Picador is launching a new poetry prize that hopes to find the best previously unpublished poets in the UK, to be judged by the award-winning poet Don Paterson.

The idea for the Picador poetry prize came out of a conversation between Paterson and the Forward prize-winning poet John Stammers. “We were talking about why there wasn’t any equivalent in the UK to the Yale Series of Younger Poets which has been running in the US for about 90 years,” said Paterson, who was awarded the Queen’s Gold Medal for Poetry this year. “If you look at the list of past winners, it’s a roll call of the major US poets of the mid-20th century. John suggested we look into setting up a non-ageist version of the same thing, and this is what we’ve come up with.”

The prize will be awarded for a selection of a poet’s work, rather than a single poem. Picador will offer the winner a “small-but-perfectly-formed” advance and publication, with their work edited by Paterson, the publisher’s poetry editor. Picador is home to poets including Carol Ann Duffy, Glyn Maxwell, the late Peter Porter and Robin Robertson.”Prizes are great, of course, but what new poets want more than anything else is simply publication. That’s our prize, and we’re certainly planning to make a fuss over the winner, and find as many readers as we can for their book,” said Paterson. “Talent always rises – real talent in poetry is such a rare thing that as soon as it’s discovered, everyone’s shouting about it to everyone else. But you have to make sure the grapevine’s working: we want to provide every opportunity for new talent to make itself known.”

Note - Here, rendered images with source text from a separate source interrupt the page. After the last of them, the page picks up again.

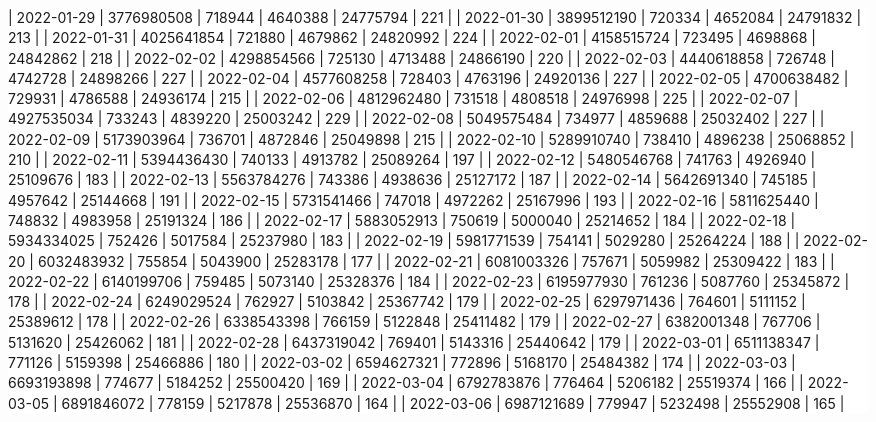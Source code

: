| 2022-01-29 | 3776980508 | 718944 | 4640388 | 24775794 | 221 |
| 2022-01-30 | 3899512190 | 720334 | 4652084 | 24791832 | 213 |
| 2022-01-31 | 4025641854 | 721880 | 4679862 | 24820992 | 224 |
| 2022-02-01 | 4158515724 | 723495 | 4698868 | 24842862 | 218 |
| 2022-02-02 | 4298854566 | 725130 | 4713488 | 24866190 | 220 |
| 2022-02-03 | 4440618858 | 726748 | 4742728 | 24898266 | 227 |
| 2022-02-04 | 4577608258 | 728403 | 4763196 | 24920136 | 227 |
| 2022-02-05 | 4700638482 | 729931 | 4786588 | 24936174 | 215 |
| 2022-02-06 | 4812962480 | 731518 | 4808518 | 24976998 | 225 |
| 2022-02-07 | 4927535034 | 733243 | 4839220 | 25003242 | 229 |
| 2022-02-08 | 5049575484 | 734977 | 4859688 | 25032402 | 227 |
| 2022-02-09 | 5173903964 | 736701 | 4872846 | 25049898 | 215 |
| 2022-02-10 | 5289910740 | 738410 | 4896238 | 25068852 | 210 |
| 2022-02-11 | 5394436430 | 740133 | 4913782 | 25089264 | 197 |
| 2022-02-12 | 5480546768 | 741763 | 4926940 | 25109676 | 183 |
| 2022-02-13 | 5563784276 | 743386 | 4938636 | 25127172 | 187 |
| 2022-02-14 | 5642691340 | 745185 | 4957642 | 25144668 | 191 |
| 2022-02-15 | 5731541466 | 747018 | 4972262 | 25167996 | 193 |
| 2022-02-16 | 5811625440 | 748832 | 4983958 | 25191324 | 186 |
| 2022-02-17 | 5883052913 | 750619 | 5000040 | 25214652 | 184 |
| 2022-02-18 | 5934334025 | 752426 | 5017584 | 25237980 | 183 |
| 2022-02-19 | 5981771539 | 754141 | 5029280 | 25264224 | 188 |
| 2022-02-20 | 6032483932 | 755854 | 5043900 | 25283178 | 177 |
| 2022-02-21 | 6081003326 | 757671 | 5059982 | 25309422 | 183 |
| 2022-02-22 | 6140199706 | 759485 | 5073140 | 25328376 | 184 |
| 2022-02-23 | 6195977930 | 761236 | 5087760 | 25345872 | 178 |
| 2022-02-24 | 6249029524 | 762927 | 5103842 | 25367742 | 179 |
| 2022-02-25 | 6297971436 | 764601 | 5111152 | 25389612 | 178 |
| 2022-02-26 | 6338543398 | 766159 | 5122848 | 25411482 | 179 |
| 2022-02-27 | 6382001348 | 767706 | 5131620 | 25426062 | 181 |
| 2022-02-28 | 6437319042 | 769401 | 5143316 | 25440642 | 179 |
| 2022-03-01 | 6511138347 | 771126 | 5159398 | 25466886 | 180 |
| 2022-03-02 | 6594627321 | 772896 | 5168170 | 25484382 | 174 |
| 2022-03-03 | 6693193898 | 774677 | 5184252 | 25500420 | 169 |
| 2022-03-04 | 6792783876 | 776464 | 5206182 | 25519374 | 166 |
| 2022-03-05 | 6891846072 | 778159 | 5217878 | 25536870 | 164 |
| 2022-03-06 | 6987121689 | 779947 | 5232498 | 25552908 | 165 |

He will be joined on the judging panel by Stammers, the Scottish poet, playwright and novelist Jackie Kay, and Sarah Crown, editor of guardian.co.uk/books. “It will be interesting working with a committee; after a while, you worry – or should worry – about your own blind spots as an editor, and this is one way of compensating for that, making sure I’m not missing out on anything great,” said Paterson.

The prize is open to submissions from now until September, with a shortlist of eight to 10 poets to be announced in October and the winner in December.